The code repository for reproducing our results is available at: https://anonymous.4open.science/r/Position-Bias-Analyzer-Demo-F7E3
Appendix B Related Work
B.1 LLM-as-a-Judge
Large Language Models (LLMs) have become a transformative tool in automating evaluative tasks, offering scalability and reproducibility advantages over human assessments. The methodology of using LLMs as evaluators ("LLM-as-a-Judge") has been widely used for tasks such as open-ended story generation (Chiang and Lee, 2023a), adversarial attacks (Chiang and Lee, 2023b), summarization (Karpinska et al., 2021), machine translation (Kocmi and Federmann, 2023), and instruction following (Zeng et al., 2023), where models are tasked with scoring or ranking outputs. Despite their potential, inherent biases—particularly position bias—pose significant challenges to their reliability and fairness, even in the most effective pairwise comparative settings.
B.2 Position Bias
However, position bias is a complex problem that is challenging to deal with or solve. The naive way is to exclude the position inconsistent judgments, which does not solve the fundamental issue and would likely result in data sparsity when position bias is frequently exhibited. Therefore, researchers proposed ‘inconsistency-as-a-tie’ for both models in pairwise comparative settings to consider all judgments for further analysis (Zheng et al., 2024b; Li et al., 2023c). This approach, while practically useful for evaluations, does not mitigate position bias.

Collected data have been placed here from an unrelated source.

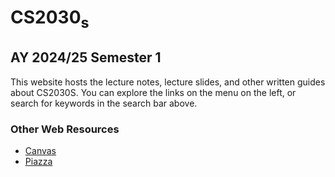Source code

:# CS2030<sub>s</sub>
## AY 2024/25 Semester 1

This website hosts the lecture notes, lecture slides, and other written guides about CS2030S.
You can explore the links on the menu on the left, or search for keywords in the search bar above.

### Other Web Resources
- [Canvas](https://canvas.nus.edu.sg/courses/62270)
- [Piazza](https://piazza.com/class/ll80a6ikns03ev/)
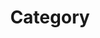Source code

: ---
title: "Category"
layout : categories
permalink : /categories/
author_profile: true
sidebar_male: true
---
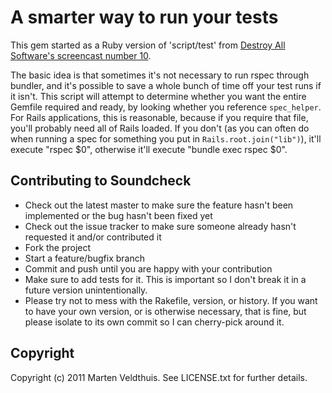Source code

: A smarter way to run your tests
===============================

This gem started as a Ruby version of 'script/test' from [Destroy All Software's
screencast number 10](http://destroyallsoftware.com/screencasts/catalog/fast-tests-with-and-without-rails).

The basic idea is that sometimes it's not necessary to run rspec through bundler,
and it's possible to save a whole bunch of time off your test runs if it isn't. This script
will attempt to determine whether you want the entire Gemfile required and ready, by looking
whether you reference `spec_helper`. For Rails applications, this is reasonable, because if
you require that file, you'll probably need all of Rails loaded. If you don't (as you can
often do when running a spec for something you put in `Rails.root.join("lib")`), it'll execute
"rspec $0", otherwise it'll execute "bundle exec rspec $0".

## Contributing to Soundcheck
 
* Check out the latest master to make sure the feature hasn't been implemented or the bug hasn't been fixed yet
* Check out the issue tracker to make sure someone already hasn't requested it and/or contributed it
* Fork the project
* Start a feature/bugfix branch
* Commit and push until you are happy with your contribution
* Make sure to add tests for it. This is important so I don't break it in a future version unintentionally.
* Please try not to mess with the Rakefile, version, or history. If you want to have your own version, or is otherwise necessary, that is fine, but please isolate to its own commit so I can cherry-pick around it.

## Copyright

Copyright (c) 2011 Marten Veldthuis. See LICENSE.txt for further details.

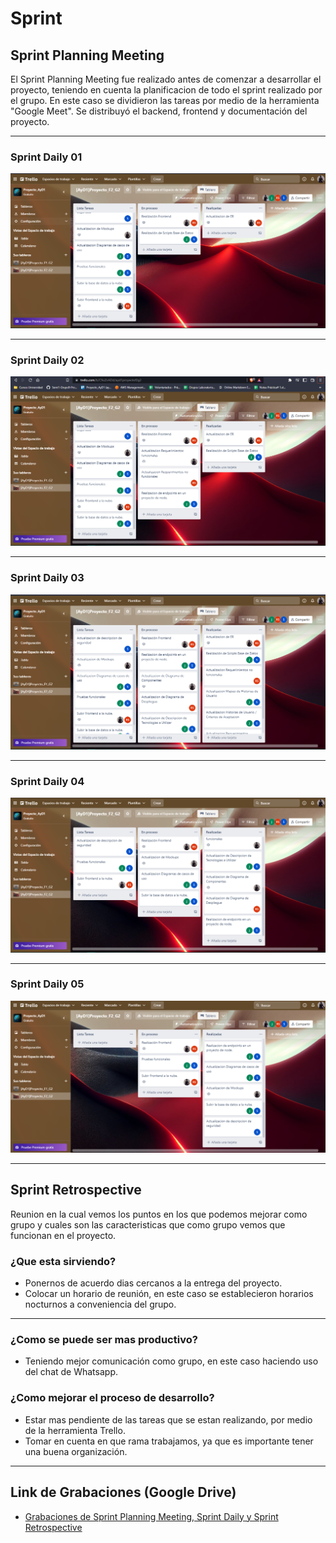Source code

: # Sprint
## Sprint Planning Meeting
El Sprint Planning Meeting fue realizado antes de comenzar a desarrollar el proyecto, teniendo en cuenta la planificacion de todo el sprint realizado por el grupo. En este caso se dividieron las tareas por medio de la herramienta "Google Meet". Se distribuyó el backend, frontend y documentación del proyecto.
**** 

### Sprint Daily 01

![](../img/Sprint%20Daily/Sprint%20Daily%2003.PNG)
**** 

### Sprint Daily 02

![](../img/Sprint%20Daily/Sprint%20Daily%2004.PNG)
**** 

### Sprint Daily 03

![](../img/Sprint%20Daily/Sprint%20Daily%2005.PNG)
**** 

### Sprint Daily 04

![](../img/Sprint%20Daily/Sprint%20Daily%2006.PNG)
*** 

### Sprint Daily 05

![](../img/Sprint%20Daily/Sprint%20Daily%2007.PNG)
***  

## Sprint Retrospective
Reunion en la cual vemos los puntos en los que podemos mejorar como grupo y cuales son las caracteristicas que como grupo vemos que funcionan en el proyecto.

### ¿Que esta sirviendo?
* Ponernos de acuerdo dias cercanos a la entrega del proyecto.
* Colocar un horario de reunión, en este caso se establecieron horarios nocturnos a conveniencia del grupo.
***
### ¿Como se puede ser mas productivo?
* Teniendo mejor comunicación como grupo, en este caso haciendo uso del chat de Whatsapp.

### ¿Como mejorar el proceso de desarrollo?
* Estar mas pendiente de las tareas que se estan realizando, por medio de la herramienta Trello.
* Tomar en cuenta en que rama trabajamos, ya que es importante tener una buena organización.

***
## Link de Grabaciones (Google Drive)
- [Grabaciones de Sprint Planning Meeting, Sprint Daily y Sprint Retrospective](https://drive.google.com/drive/folders/1eaKwhM9qaQxXeVYjImZL_2IxKfmCs2Ra?usp=sharing)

Given the significance of position bias, researchers have developed more sophisticated approaches to mitigate it, including bootstrapping (Hou et al., 2024), split-and-merge techniques (Li et al., 2023d), and multi-agent discussions (Li et al., 2023c; Khan et al., 2024). While these methods demonstrate potential, they are often costly, time-consuming, or insufficient. For example, multi-agent discussions and iterative reviews require extensive computational resources and human-like deliberation, while simpler techniques, such as order permutation (Wang et al., 2023; Zheng et al., 2024a) and batch calibration (Zhou et al., 2024), have limited effectiveness in addressing bias holistically. Furthermore, calibration methods like ensembling (Li et al., 2023a) or context decomposition (Li et al., 2023d) are often constrained by the inadequacy of supervised data to align LLM evaluators effectively (Liu et al., 2024). This highlights that addressing this crucial bias is complex and challenging.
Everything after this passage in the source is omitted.